Caption 5 Load balancer architecture

apiVersion: v1

kind: Service

metadata:

name: my-service

spec:

selector:

app: MyApp

ports:

– protocol: TCP

port: 80

targetPort: 9376

clusterIP: 10.0.171.239

type: LoadBalancer

status:

loadBalancer:

ingress:

– ip: 192.0.2.127

Kubernetes ingress traffic

Once created, services are not exposed to external world. Kubernetes ingress objects allows HTTP and HTTPS communication from outside to internal Kubernetes services. Routing is controlled by certain rules which you can define. In other words you define which external source can access Kubernetes service. Ingress controllers are systems pods and usually installed as NGINX and HAProxy service.

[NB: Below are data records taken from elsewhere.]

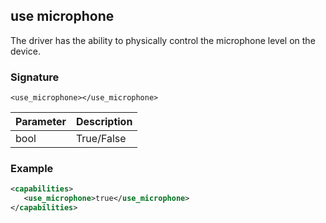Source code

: ## use microphone

The driver has the ability to physically control the microphone level on the device.


### Signature

`<use_microphone></use_microphone> `


| Parameter | Description |
| --- | --- |
| bool | True/False |


### Example

```xml
<capabilities>
   <use_microphone>true</use_microphone>
</capabilities>
```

Caption 6 Ingress controller behind load balancer

apiVersion: networking.k8s.io/v1

kind: Ingress

metadata:

name: ingress

annotations: proxy.ingress.kubernetes.io

spec:

rules:

– http:

paths:

– path: /test

pathType: Prefix

backend:

service: myservice

serviceport:80

Ingress object which defines how URL path /test should connect to backend service myservice.

Imperative vs declarative approach

In Kubernetes world you can do the things in two ways: imperative or declarative mode. Imperative mode tells you what to do (step by step) and how to do it. Declarative mode will specify destination only, no specific details, just what to do.

This is example of imperative mode:

  1. Provision virtual machine ‘Database server’
  2. Install MySQL client and MySQL server package
  3. Install and configure MySQL database
  4. Configure root user
  5. Start MySQL-server instance

Declarative mode will look like this:

  1. VM: Database server
  2. Package: MySQL, MySQL-server
  3. Install: yes
  4. User: root
  5. Start: yes

Imperative

Imperative mode in Kubernetes include running plain commands which you run once and forget:

#kubectl create deployment –image=centos centos

#kubectl run –image=centos centos

#kubectl edit deployment centos

Last command will just edit and change kubernetes object in memory. Better approach will be to use replace command: kubectl replace –f centosdeployment.yml

Declarative

Declarative mode uses command kubectl apply:

#kubectl apply –f centos.yml

Command will check existing configuration and figure out what changes has to be done in the system. If object does not exist, it will create one. It does not throw error that pod does not exist

Run configuration at once : kubectl apply –f /path/to/config-files

kubectl apply command

Manages objects in declarative way. There are three types of Kubernetes objects for same instance:

localfile -> last applied configuration – > live object configuration.

Local file is local yaml file that you run command on. Last applied configuration is JSON format file which is used for decision changes. Live object configures lives in memory and Kubernetes cluster use it as current configuration. When you use kubectl apply local file is converted to JSON format file and stored as last applied configuration.

Why do we need last applied configuration file?

It you have data which is missing in local file but present in last applied configuration, it has to be removed from live configuration. In other words, it helps what data has to be removed from local file.